> _Work to complete_
Go through the entries below and copy each line that holds the word "êtes".

____

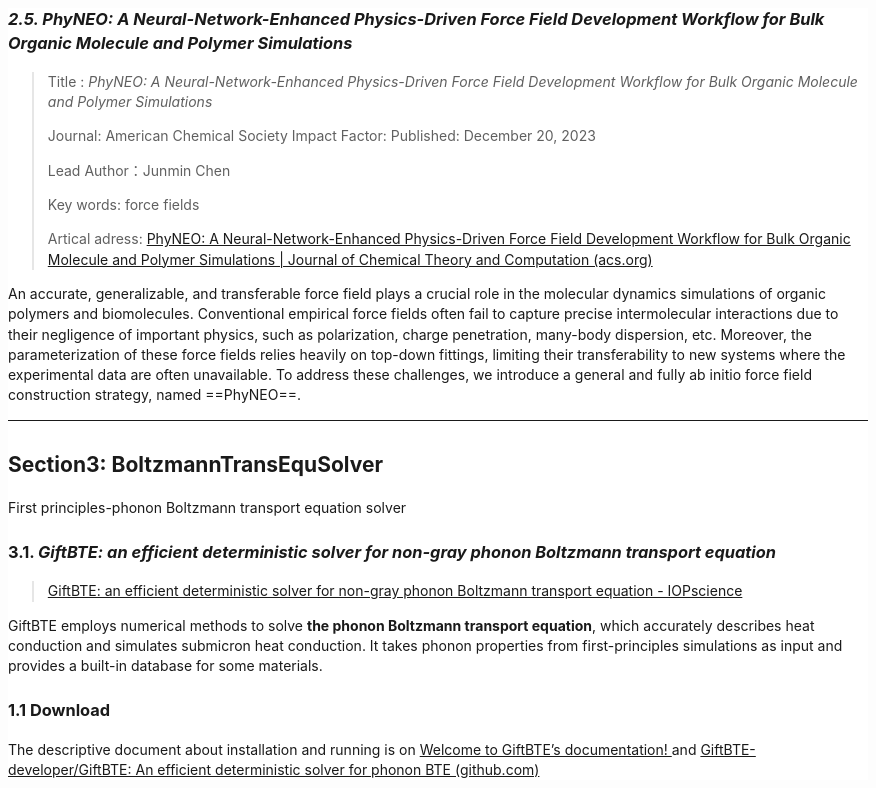

### *2.5. PhyNEO: A Neural-Network-Enhanced Physics-Driven Force Field Development Workflow for Bulk Organic Molecule and Polymer Simulations*

> Title : *PhyNEO: A Neural-Network-Enhanced Physics-Driven Force Field Development Workflow for Bulk Organic Molecule and Polymer Simulations*
>
> Journal:  American Chemical Society	Impact Factor: 	Published: December 20, 2023
>
> Lead Author：Junmin Chen
>
> Key words:  force fields
>
> Artical adress:  [PhyNEO: A Neural-Network-Enhanced Physics-Driven Force Field Development Workflow for Bulk Organic Molecule and Polymer Simulations | Journal of Chemical Theory and Computation (acs.org)](https://pubs.acs.org/doi/10.1021/acs.jctc.3c01045?ref=pdf)

An accurate, generalizable, and transferable force field plays a crucial role in the molecular dynamics simulations of organic polymers and biomolecules. Conventional empirical force fields often fail to capture precise intermolecular interactions due to their negligence of important physics, such as polarization, charge penetration, many-body dispersion, etc. Moreover, the parameterization of these force fields relies heavily on top-down fittings, limiting their transferability to new systems where the experimental data are often unavailable. To address these challenges, we introduce a general and fully ab initio force field construction strategy, named ==PhyNEO==. 









--------------

## Section3: BoltzmannTransEquSolver

First principles-phonon Boltzmann transport equation solver

### 3.1. *GiftBTE: an efficient deterministic solver for non-gray phonon Boltzmann transport equation*

> [GiftBTE: an efficient deterministic solver for non-gray phonon Boltzmann transport equation - IOPscience](https://iopscience.iop.org/article/10.1088/1361-648X/acfdea)

GiftBTE employs numerical methods to solve **the phonon Boltzmann transport equation**, which accurately describes heat conduction and simulates submicron heat conduction. It takes phonon properties from first-principles simulations as input and provides a built-in database for some materials.

### 1.1 Download

The descriptive document about installation and running is on [Welcome to GiftBTE’s documentation! ](https://bte.sjtu.edu.cn/index.html) and [GiftBTE-developer/GiftBTE: An efficient deterministic solver for phonon BTE (github.com)](https://github.com/GiftBTE-developer/GiftBTE)
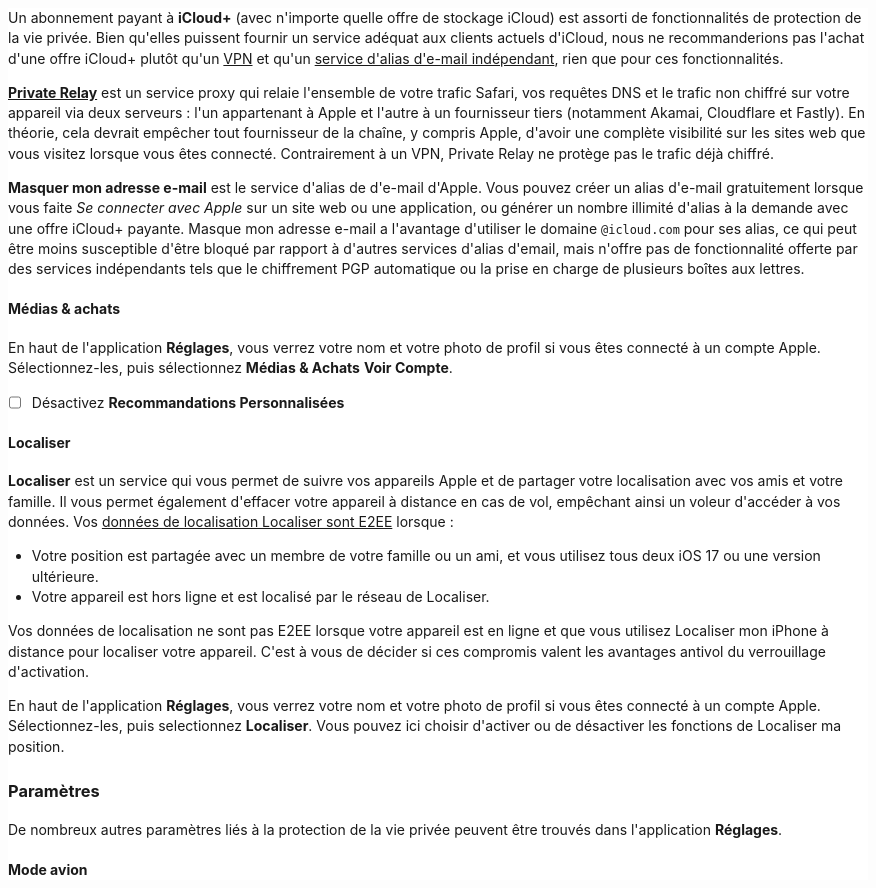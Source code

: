 Un abonnement payant à **iCloud+** (avec n'importe quelle offre de stockage iCloud) est assorti de fonctionnalités de protection de la vie privée. Bien qu'elles puissent fournir un service adéquat aux clients actuels d'iCloud, nous ne recommanderions pas l'achat d'une offre iCloud+ plutôt qu'un [VPN](../vpn.md) et qu'un [service d'alias d'e-mail indépendant](../email-aliasing.md), rien que pour ces fonctionnalités.

[**Private Relay**](https://apple.com/legal/privacy/data/en/icloud-relay) est un service proxy qui relaie l'ensemble de votre trafic Safari, vos requêtes DNS et le trafic non chiffré sur votre appareil via deux serveurs : l'un appartenant à Apple et l'autre à un fournisseur tiers (notamment Akamai, Cloudflare et Fastly). En théorie, cela devrait empêcher tout fournisseur de la chaîne, y compris Apple, d'avoir une complète visibilité sur les sites web que vous visitez lorsque vous êtes connecté. Contrairement à un VPN, Private Relay ne protège pas le trafic déjà chiffré.

**Masquer mon adresse e-mail** est le service d'alias de d'e-mail d'Apple. Vous pouvez créer un alias d'e-mail gratuitement lorsque vous faite *Se connecter avec Apple* sur un site web ou une application, ou générer un nombre illimité d'alias à la demande avec une offre iCloud+ payante. Masque mon adresse e-mail a l'avantage d'utiliser le domaine `@icloud.com` pour ses alias, ce qui peut être moins susceptible d'être bloqué par rapport à d'autres services d'alias d'email, mais n'offre pas de fonctionnalité offerte par des services indépendants tels que le chiffrement PGP automatique ou la prise en charge de plusieurs boîtes aux lettres.

#### Médias & achats

En haut de l'application **Réglages**, vous verrez votre nom et votre photo de profil si vous êtes connecté à un compte Apple. Sélectionnez-les, puis sélectionnez **Médias & Achats**  **Voir Compte**.

- [ ] Désactivez **Recommandations Personnalisées**

#### Localiser

**Localiser** est un service qui vous permet de suivre vos appareils Apple et de partager votre localisation avec vos amis et votre famille. Il vous permet également d'effacer votre appareil à distance en cas de vol, empêchant ainsi un voleur d'accéder à vos données. Vos [données de localisation Localiser sont E2EE](https://apple.com/legal/privacy/data/en/find-my) lorsque :

- Votre position est partagée avec un membre de votre famille ou un ami, et vous utilisez tous deux iOS 17 ou une version ultérieure.
- Votre appareil est hors ligne et est localisé par le réseau de Localiser.

Vos données de localisation ne sont pas E2EE lorsque votre appareil est en ligne et que vous utilisez Localiser mon iPhone à distance pour localiser votre appareil. C'est à vous de décider si ces compromis valent les avantages antivol du verrouillage d'activation.

En haut de l'application **Réglages**, vous verrez votre nom et votre photo de profil si vous êtes connecté à un compte Apple. Sélectionnez-les, puis selectionnez **Localiser**. Vous pouvez ici choisir d'activer ou de désactiver les fonctions de Localiser ma position.

### Paramètres

De nombreux autres paramètres liés à la protection de la vie privée peuvent être trouvés dans l'application **Réglages**.

#### Mode avion
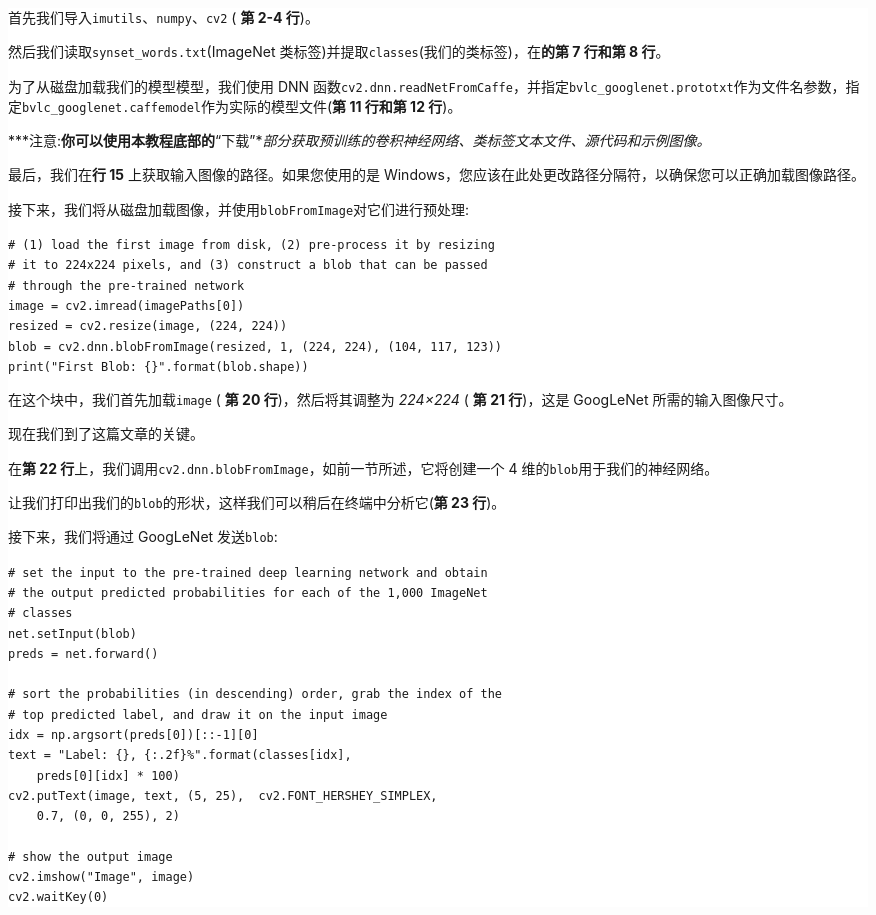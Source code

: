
 ```

```

首先我们导入`imutils`、`numpy`、`cv2` ( **第 2-4 行**)。

然后我们读取`synset_words.txt`(ImageNet 类标签)并提取`classes`(我们的类标签)，在**的第 7 行和第 8 行**。

为了从磁盘加载我们的模型模型，我们使用 DNN 函数`cv2.dnn.readNetFromCaffe`，并指定`bvlc_googlenet.prototxt`作为文件名参数，指定`bvlc_googlenet.caffemodel`作为实际的模型文件(**第 11 行和第 12 行**)。

***注意:**你可以使用本教程底部的**“下载”**部分获取预训练的卷积神经网络、类标签文本文件、源代码和示例图像。*

最后，我们在**行 15** 上获取输入图像的路径。如果您使用的是 Windows，您应该在此处更改路径分隔符，以确保您可以正确加载图像路径。

接下来，我们将从磁盘加载图像，并使用`blobFromImage`对它们进行预处理:

```
# (1) load the first image from disk, (2) pre-process it by resizing
# it to 224x224 pixels, and (3) construct a blob that can be passed
# through the pre-trained network
image = cv2.imread(imagePaths[0])
resized = cv2.resize(image, (224, 224))
blob = cv2.dnn.blobFromImage(resized, 1, (224, 224), (104, 117, 123))
print("First Blob: {}".format(blob.shape))

```

在这个块中，我们首先加载`image` ( **第 20 行**)，然后将其调整为 *224×224* ( **第 21 行**)，这是 GoogLeNet 所需的输入图像尺寸。

现在我们到了这篇文章的关键。

在**第 22 行**上，我们调用`cv2.dnn.blobFromImage`，如前一节所述，它将创建一个 4 维的`blob`用于我们的神经网络。

让我们打印出我们的`blob`的形状，这样我们可以稍后在终端中分析它(**第 23 行**)。

接下来，我们将通过 GoogLeNet 发送`blob`:

```
# set the input to the pre-trained deep learning network and obtain
# the output predicted probabilities for each of the 1,000 ImageNet
# classes
net.setInput(blob)
preds = net.forward()

# sort the probabilities (in descending) order, grab the index of the
# top predicted label, and draw it on the input image
idx = np.argsort(preds[0])[::-1][0]
text = "Label: {}, {:.2f}%".format(classes[idx],
	preds[0][idx] * 100)
cv2.putText(image, text, (5, 25),  cv2.FONT_HERSHEY_SIMPLEX,
	0.7, (0, 0, 255), 2)

# show the output image
cv2.imshow("Image", image)
cv2.waitKey(0)

```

____

> _Solved problem_
[**Private Relay**](https://apple.com/legal/privacy/data/en/icloud-relay) est un service proxy qui relaie l'ensemble de votre trafic Safari, vos requêtes DNS et le trafic non chiffré sur votre appareil via deux serveurs : l'un appartenant à Apple et l'autre à un fournisseur tiers (notamment Akamai, Cloudflare et Fastly). En théorie, cela devrait empêcher tout fournisseur de la chaîne, y compris Apple, d'avoir une complète visibilité sur les sites web que vous visitez lorsque vous êtes connecté. Contrairement à un VPN, Private Relay ne protège pas le trafic déjà chiffré.
En haut de l'application **Réglages**, vous verrez votre nom et votre photo de profil si vous êtes connecté à un compte Apple. Sélectionnez-les, puis sélectionnez **Médias & Achats**  **Voir Compte**.
En haut de l'application **Réglages**, vous verrez votre nom et votre photo de profil si vous êtes connecté à un compte Apple. Sélectionnez-les, puis selectionnez **Localiser**. Vous pouvez ici choisir d'activer ou de désactiver les fonctions de Localiser ma position.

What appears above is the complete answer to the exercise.